The United Kingdom has similarly demanded that Apple create backdoors into its encrypted backup services, albeit limited to British users. These government demands create enormous pressure on companies to weaken security for everyone, as creating targeted vulnerabilities almost inevitably creates exploitable weaknesses that malicious actors can discover and abuse.
In this context, EFF’s campaign serves dual purposes. First, it pushes companies to strengthen encryption protections before governments can mandate weakening them. Second, it builds public awareness and support for encryption as a fundamental privacy protection, creating political pressure that makes it harder for governments to justify anti-encryption mandates.
What Users Can Do
EFF provides concrete actions for individuals who want to support stronger encryption adoption. The most immediate step involves enabling any available end-to-end encryption features on services like Telegram, WhatsApp, and Ring. By demonstrating user demand for encryption through adoption rates, individuals signal to companies that privacy protections influence their technology choices.
The campaign also encourages direct communication with companies through social media, feature request forms, and support channels. EFF provides shareable messages for social platforms and directs supporters to company-specific feedback mechanisms where they can request the encryption features outlined in the campaign.
For Telegram and Ring specifically, EFF has created or identified existing feature requests that supporters can upvote to demonstrate demand. These centralized requests consolidate user voices and make it easier for companies to quantify interest in specific privacy features.
The Road Ahead for Privacy-Protective Technology
“Encrypt It Already” represents more than a campaign focused on nine specific demands across six companies. It articulates a vision for digital privacy where end-to-end encryption becomes the expected standard across a much broader range of products and services.
EFF explicitly frames its current demands as “just the start,” arguing that encryption protections should extend to fitness wearables, note-taking applications, and countless other categories of digital services that currently store sensitive personal information in unencrypted or weakly encrypted formats. This expansive vision recognizes that as more aspects of daily life become mediated by digital technologies, the scope of data that deserves robust encryption protection continues to grow.

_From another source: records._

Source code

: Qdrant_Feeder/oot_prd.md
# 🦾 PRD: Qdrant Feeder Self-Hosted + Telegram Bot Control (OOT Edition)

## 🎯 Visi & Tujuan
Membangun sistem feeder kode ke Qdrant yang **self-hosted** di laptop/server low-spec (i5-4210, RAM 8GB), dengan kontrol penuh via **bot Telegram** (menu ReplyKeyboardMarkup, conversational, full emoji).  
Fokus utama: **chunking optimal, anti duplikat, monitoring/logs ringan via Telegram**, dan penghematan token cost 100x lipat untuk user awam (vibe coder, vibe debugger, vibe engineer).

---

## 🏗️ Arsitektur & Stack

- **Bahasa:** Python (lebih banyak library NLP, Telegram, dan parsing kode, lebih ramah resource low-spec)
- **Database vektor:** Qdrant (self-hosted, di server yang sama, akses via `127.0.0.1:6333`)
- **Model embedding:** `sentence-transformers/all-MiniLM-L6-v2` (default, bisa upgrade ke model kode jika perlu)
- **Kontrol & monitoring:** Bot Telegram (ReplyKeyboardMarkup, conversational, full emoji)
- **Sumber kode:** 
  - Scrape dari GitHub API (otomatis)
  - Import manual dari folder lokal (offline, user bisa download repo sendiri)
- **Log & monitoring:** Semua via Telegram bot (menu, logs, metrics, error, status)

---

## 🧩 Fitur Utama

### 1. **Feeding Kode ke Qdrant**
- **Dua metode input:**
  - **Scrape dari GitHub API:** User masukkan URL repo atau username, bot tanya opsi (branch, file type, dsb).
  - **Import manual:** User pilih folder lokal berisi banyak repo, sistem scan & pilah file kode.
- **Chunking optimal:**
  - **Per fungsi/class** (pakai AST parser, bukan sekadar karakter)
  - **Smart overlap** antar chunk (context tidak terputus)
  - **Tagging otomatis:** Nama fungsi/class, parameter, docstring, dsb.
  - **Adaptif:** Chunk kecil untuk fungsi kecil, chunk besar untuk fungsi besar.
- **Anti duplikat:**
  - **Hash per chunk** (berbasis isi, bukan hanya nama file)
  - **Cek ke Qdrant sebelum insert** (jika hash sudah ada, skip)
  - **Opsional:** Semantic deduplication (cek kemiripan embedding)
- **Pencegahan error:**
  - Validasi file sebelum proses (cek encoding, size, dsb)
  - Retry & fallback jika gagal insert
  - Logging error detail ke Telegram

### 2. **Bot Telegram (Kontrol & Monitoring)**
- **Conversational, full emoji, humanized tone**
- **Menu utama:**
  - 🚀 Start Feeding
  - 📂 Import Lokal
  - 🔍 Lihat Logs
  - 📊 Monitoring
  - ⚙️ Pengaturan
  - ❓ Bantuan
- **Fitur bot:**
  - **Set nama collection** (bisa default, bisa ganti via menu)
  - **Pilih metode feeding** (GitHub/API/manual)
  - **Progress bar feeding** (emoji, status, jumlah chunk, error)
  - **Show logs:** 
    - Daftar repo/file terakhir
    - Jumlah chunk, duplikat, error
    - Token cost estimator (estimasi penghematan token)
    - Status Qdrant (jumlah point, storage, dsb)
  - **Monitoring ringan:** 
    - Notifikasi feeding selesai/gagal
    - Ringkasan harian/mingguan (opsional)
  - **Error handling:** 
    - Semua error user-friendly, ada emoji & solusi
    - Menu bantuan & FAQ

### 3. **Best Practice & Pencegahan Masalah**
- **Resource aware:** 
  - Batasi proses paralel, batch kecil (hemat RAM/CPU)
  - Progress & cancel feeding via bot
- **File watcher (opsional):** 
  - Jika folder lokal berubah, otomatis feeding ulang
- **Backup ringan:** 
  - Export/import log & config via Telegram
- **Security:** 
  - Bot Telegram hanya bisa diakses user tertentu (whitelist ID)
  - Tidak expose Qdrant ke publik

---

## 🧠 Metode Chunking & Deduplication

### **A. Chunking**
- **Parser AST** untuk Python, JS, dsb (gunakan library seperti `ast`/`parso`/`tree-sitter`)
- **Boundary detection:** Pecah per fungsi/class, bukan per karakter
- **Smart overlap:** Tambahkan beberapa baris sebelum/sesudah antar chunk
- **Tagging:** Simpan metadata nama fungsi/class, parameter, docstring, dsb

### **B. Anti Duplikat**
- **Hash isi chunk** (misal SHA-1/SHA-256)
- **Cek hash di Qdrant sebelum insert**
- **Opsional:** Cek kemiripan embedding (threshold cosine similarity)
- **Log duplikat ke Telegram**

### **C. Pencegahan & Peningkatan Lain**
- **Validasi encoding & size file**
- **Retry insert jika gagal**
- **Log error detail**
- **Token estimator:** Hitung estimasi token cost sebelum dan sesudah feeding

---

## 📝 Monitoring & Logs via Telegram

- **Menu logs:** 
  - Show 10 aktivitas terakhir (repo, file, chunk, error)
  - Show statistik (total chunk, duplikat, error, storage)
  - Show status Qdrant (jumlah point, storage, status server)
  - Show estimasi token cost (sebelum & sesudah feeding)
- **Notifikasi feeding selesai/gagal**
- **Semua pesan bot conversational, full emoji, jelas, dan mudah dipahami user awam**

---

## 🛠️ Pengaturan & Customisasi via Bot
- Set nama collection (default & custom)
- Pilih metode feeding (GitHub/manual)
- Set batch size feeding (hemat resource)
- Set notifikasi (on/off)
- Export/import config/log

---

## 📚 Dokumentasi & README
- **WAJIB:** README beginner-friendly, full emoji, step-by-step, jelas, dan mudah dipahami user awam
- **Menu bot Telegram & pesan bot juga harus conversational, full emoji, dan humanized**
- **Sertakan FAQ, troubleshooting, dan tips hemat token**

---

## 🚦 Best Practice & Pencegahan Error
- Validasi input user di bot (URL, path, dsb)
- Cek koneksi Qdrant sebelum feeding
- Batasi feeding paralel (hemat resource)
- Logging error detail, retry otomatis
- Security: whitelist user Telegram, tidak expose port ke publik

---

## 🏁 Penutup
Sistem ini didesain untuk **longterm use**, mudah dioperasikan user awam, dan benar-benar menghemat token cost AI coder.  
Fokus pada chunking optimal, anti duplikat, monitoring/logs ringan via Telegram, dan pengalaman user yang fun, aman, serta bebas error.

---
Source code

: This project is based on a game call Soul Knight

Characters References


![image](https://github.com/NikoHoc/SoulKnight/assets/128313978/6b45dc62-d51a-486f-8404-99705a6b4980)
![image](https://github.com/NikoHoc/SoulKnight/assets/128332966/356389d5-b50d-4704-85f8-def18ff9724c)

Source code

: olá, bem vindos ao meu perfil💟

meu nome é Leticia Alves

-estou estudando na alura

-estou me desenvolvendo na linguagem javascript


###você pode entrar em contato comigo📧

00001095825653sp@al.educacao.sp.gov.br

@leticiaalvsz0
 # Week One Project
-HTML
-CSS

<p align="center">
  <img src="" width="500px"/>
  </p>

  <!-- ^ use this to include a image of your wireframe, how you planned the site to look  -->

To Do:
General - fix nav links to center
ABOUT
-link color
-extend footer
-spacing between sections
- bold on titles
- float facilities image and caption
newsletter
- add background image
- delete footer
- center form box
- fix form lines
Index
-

The campaign also implicitly challenges the technology industry’s tendency to treat privacy as a premium feature reserved for users willing to navigate complex settings or pay for upgraded service tiers. By demanding that encryption become the default rather than an option, EFF pushes for a democratization of privacy protections where everyone benefits from strong security regardless of their technical sophistication or willingness to pay.
Whether “Encrypt It Already” succeeds in compelling companies to implement these specific features remains to be seen. However, the campaign has already succeeded in articulating a clear, actionable agenda for what stronger consumer privacy protection looks like in practice. By naming specific companies, features, and implementation standards, EFF has created a framework for evaluating corporate privacy commitments that goes beyond vague promises and focuses on concrete, measurable outcomes.
In an era where data breaches, government surveillance, and corporate data exploitation have become routine, campaigns like “Encrypt It Already” offer a path forward that empowers users without requiring they become security experts. The question now is whether technology companies will respond to advocacy and user demand, or whether stronger privacy protections will require regulatory mandates that force their implementation.